The connection of denoting with the nature of identity is important, and helps, I think, to solve some rather serious problems. The question whether identity is or is not a relation, and even whether there is such a concept at all, is not easy to answer. For, it may be said, identity cannot be a relation, since, where it is truly asserted, we have only one term, whereas two terms are required for a relation. And indeed identity, an objector may urge, cannot be anything at all: two terms plainly are not identical, and one term cannot be, for what is it identical with? Nevertheless identity must be something. We might attempt to remove identity from terms to relations, and say that two terms are identical in some respect when they have a given relation to a given term. But then we shall have to hold either that there is strict identity between the two cases of the given relation, or that the two cases have identity in the sense of having a given relation to a given term; but the latter view leads to an endless process of the illegitimate kind. Thus identity must be admitted, and the difficulty as to the two terms of a relation must be met by a sheer denial that two different terms are necessary. There must always be a referent and a relatum, but these need not be distinct; and where identity is affirmed, they are not so[52].(§ 64 ¶ 1)

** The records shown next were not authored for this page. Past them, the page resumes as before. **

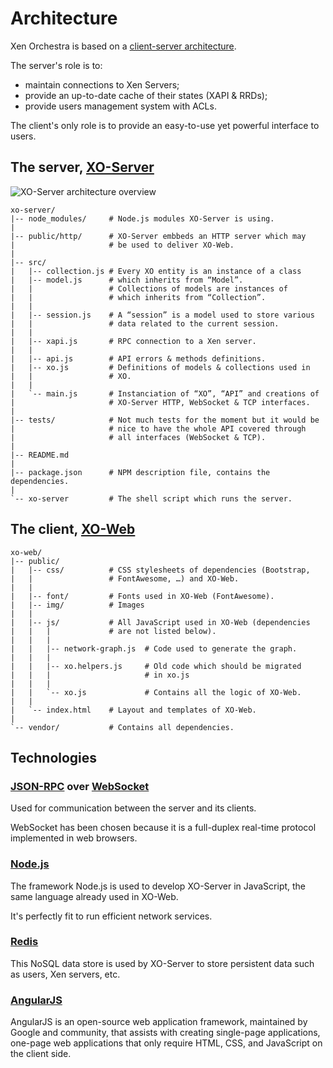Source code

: # Architecture

Xen Orchestra is based on a [client-server architecture](https://en.wikipedia.org/wiki/Client%E2%80%93server_model).

The server's role is to:

- maintain connections to Xen Servers;
- provide an up-to-date cache of their states (XAPI & RRDs);
- provide users management system with ACLs.

The client's only role is to provide an easy-to-use yet powerful interface to users.

## The server, [XO-Server](https://github.com/vatesfr/xo-server)

![XO-Server architecture overview](https://xen-orchestra.com/wp-content/uploads/2014/05/xo-arch-e1400585233111.jpg)

    xo-server/
    |-- node_modules/     # Node.js modules XO-Server is using.
    |
    |-- public/http/      # XO-Server embbeds an HTTP server which may
    |                     # be used to deliver XO-Web.
    |
    |-- src/
    |   |-- collection.js # Every XO entity is an instance of a class
    |   |-- model.js      # which inherits from “Model”.
    |   |                 # Collections of models are instances of
    |   |                 # which inherits from “Collection”.
    |   |
    |   |-- session.js    # A “session” is a model used to store various
    |   |                 # data related to the current session.
    |   |
    |   |-- xapi.js       # RPC connection to a Xen server.
    |   |
    |   |-- api.js        # API errors & methods definitions.
    |   |-- xo.js         # Definitions of models & collections used in
    |   |                 # XO.
    |   |
    |   `-- main.js       # Instanciation of “XO”, “API” and creations of
    |                     # XO-Server HTTP, WebSocket & TCP interfaces.
    |
    |-- tests/            # Not much tests for the moment but it would be
    |                     # nice to have the whole API covered through
    |                     # all interfaces (WebSocket & TCP).
    |
    |-- README.md
    |
    |-- package.json      # NPM description file, contains the dependencies.
    |
    `-- xo-server         # The shell script which runs the server.

## The client, [XO-Web](https://github.com/vatesfr/xo-web)

    xo-web/
    |-- public/
    |   |-- css/          # CSS stylesheets of dependencies (Bootstrap,
    |   |                 # FontAwesome, …) and XO-Web.
    |   |
    |   |-- font/         # Fonts used in XO-Web (FontAwesome).
    |   |-- img/          # Images
    |   |
    |   |-- js/           # All JavaScript used in XO-Web (dependencies
    |   |   |             # are not listed below).
    |   |   |
    |   |   |-- network-graph.js  # Code used to generate the graph.
    |   |   |
    |   |   |-- xo.helpers.js     # Old code which should be migrated
    |   |   |                     # in xo.js
    |   |   |
    |   |   `-- xo.js             # Contains all the logic of XO-Web.
    |   |
    |   `-- index.html    # Layout and templates of XO-Web.
    |
    `-- vendor/           # Contains all dependencies.

## Technologies

### [JSON-RPC](http://www.jsonrpc.org/specification) over [WebSocket](https://en.wikipedia.org/wiki/WebSocket)

Used for communication between the server and its clients.

WebSocket has been chosen because it is a full-duplex real-time protocol implemented in web browsers.

### [Node.js](http://nodejs.org/)

The framework Node.js is used to develop XO-Server in JavaScript, the same language already used in XO-Web.

It's perfectly fit to run efficient network services.

### [Redis](http://redis.io/)

This NoSQL data store is used by XO-Server to store persistent data such as users, Xen servers, etc.

### [AngularJS](https://angularjs.org/)

AngularJS is an open-source web application framework, maintained by Google and community, that assists with creating single-page applications, one-page web applications that only require HTML, CSS, and JavaScript on the client side.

But the question arises: Why is it ever worth while to affirm identity? The question is answered by the theory of denoting. If we say Edward VII is the King, we assert an identity; the reason why this assertion is worth making is, that in the one case the actual term occurs, while in the other a denoting concept takes its place. (For purposes of discussion, I ignore the fact that Edwards form a class, and that seventh Edwards form a class having only one term. Edward VII is practically, though not formally, a proper name.) Often two denoting concepts occur, and the term itself is not mentioned, as in the proposition the present Pope is the last survivor of his generation. When a term is given, the assertion of an identity with itself, though true, is perfectly futile, and is never made outside the logic-books; but where denoting concepts are introduced, identity is at once seen to be significant. In this case, of course, there is involved, though not asserted, a relation of the denoting concept to the terms, or of the two denoting concepts to each other. But the is which occurs in such propositions does not itself state this further relation, but states pure identity[53].(§ 64 ¶ 2)

§ 64 n. 1. On relations of terms to themselves, v. inf. Chap. IX, § 95.

§ 64 n. 2. The word is is terribly ambiguous, and great care is necessary in order not to confound its various meanings. We have (1) the sense in which it asserts Being, as in A is; (2) the sense of identity; (3) the sense of predication, in A is human; (4) the sense of A is a-man (cf. § 57, note), which is very like identity. In addition to these there are less common uses, as to be good is to be happy, where a relation of assertions is meant, that relation, in fact, which, where it exists, gives rise to formal implication. Doubtless there are further meanings which have not occurred to me. On the meanings of is, cf. De Morgan, Formal Logic, pp. 49, 50.